Climate system

The physical climate system involves the earth's atmosphere, land surfaces, and oceans, along with the snow and ice that is so prominent in much of Canada. These components interact with one another and with aspects of the earth's biosphere to determine not only the day-to-day weather, but also the long-term averages that we refer to as 'climate'.

The climate system is driven by energy received from the sun (sunlight). Some of this energy is reflected back into space, but the rest is absorbed by the land and ocean and re-emitted as radiant heat. Some of this radiant heat is absorbed and re-emitted by the lower atmosphere in a process known as the greenhouse effect. The earth's average temperature is determined by the overall balance between the amount of incoming energy from the sun and the amount of radiant heat that makes it through the atmosphere and is emitted to space.

A crucial feature of the climate system is that the sun's energy is not distributed uniformly, but rather is most intense at the equator and weakest at the poles.
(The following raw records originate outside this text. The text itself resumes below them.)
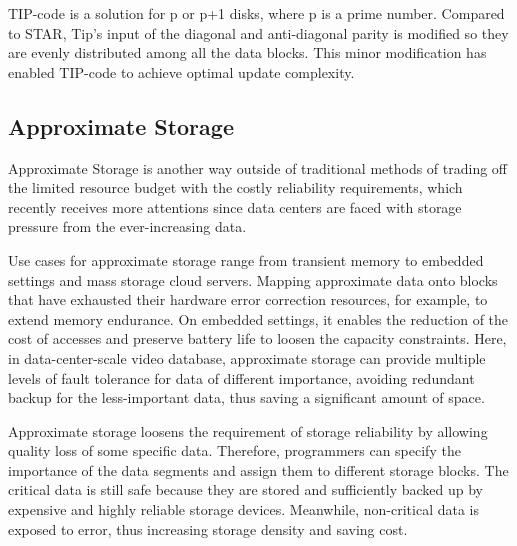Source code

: \documentclass[sigconf]{acmart}
\begin{document}
TIP-code \cite{tip} is a solution for p or p+1 disks, where p is a prime number. Compared to STAR, Tip's input of the diagonal and anti-diagonal parity is modified so they are evenly distributed among all the data blocks. This minor modification has enabled TIP-code to achieve optimal update complexity.


\subsection{Approximate Storage}
Approximate Storage is another way outside of traditional methods of trading off the limited resource budget with the costly reliability requirements, which recently receives more attentions since data centers are faced with storage pressure from the ever-increasing data.

Use cases for approximate storage range from transient memory to embedded settings and mass storage cloud servers. Mapping approximate data onto blocks that have exhausted their hardware error correction resources, for example, to extend memory endurance. On embedded settings, it enables the reduction of the cost of accesses and preserve battery life to loosen the capacity constraints. \cite{sampson2014approximate} Here, in data-center-scale video database, approximate storage can provide multiple levels of fault tolerance for data of different importance, avoiding redundant backup for the less-important data, thus saving a significant amount of space.


Approximate storage loosens the requirement of storage reliability by allowing quality loss of some specific data. Therefore, programmers can specify the importance of the data segments and assign them to different storage blocks. The critical data is still safe because they are stored and sufficiently backed up by expensive and highly reliable storage devices. Meanwhile, non-critical data is exposed to error, thus increasing storage density and saving cost.

\end{document}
This non-uniform energy distribution leads to temperature differences, which the atmosphere and ocean act to reduce by transporting heat from the warm tropics to the cold Polar Regions. This non-uniform heating and the resulting heat transport give rise to ocean currents, atmospheric circulation, evaporation, and precipitation that we ultimately experience as weather.

When the balance between incoming and outgoing energy is perturbed, this changes the amount of heat within the climate system and affects all those processes described above that transport heat around the globe. We experience this as changing weather patterns, the consequences of which can be far-reaching since so many human activities have adapted to conditions that have prevailed for long periods of time.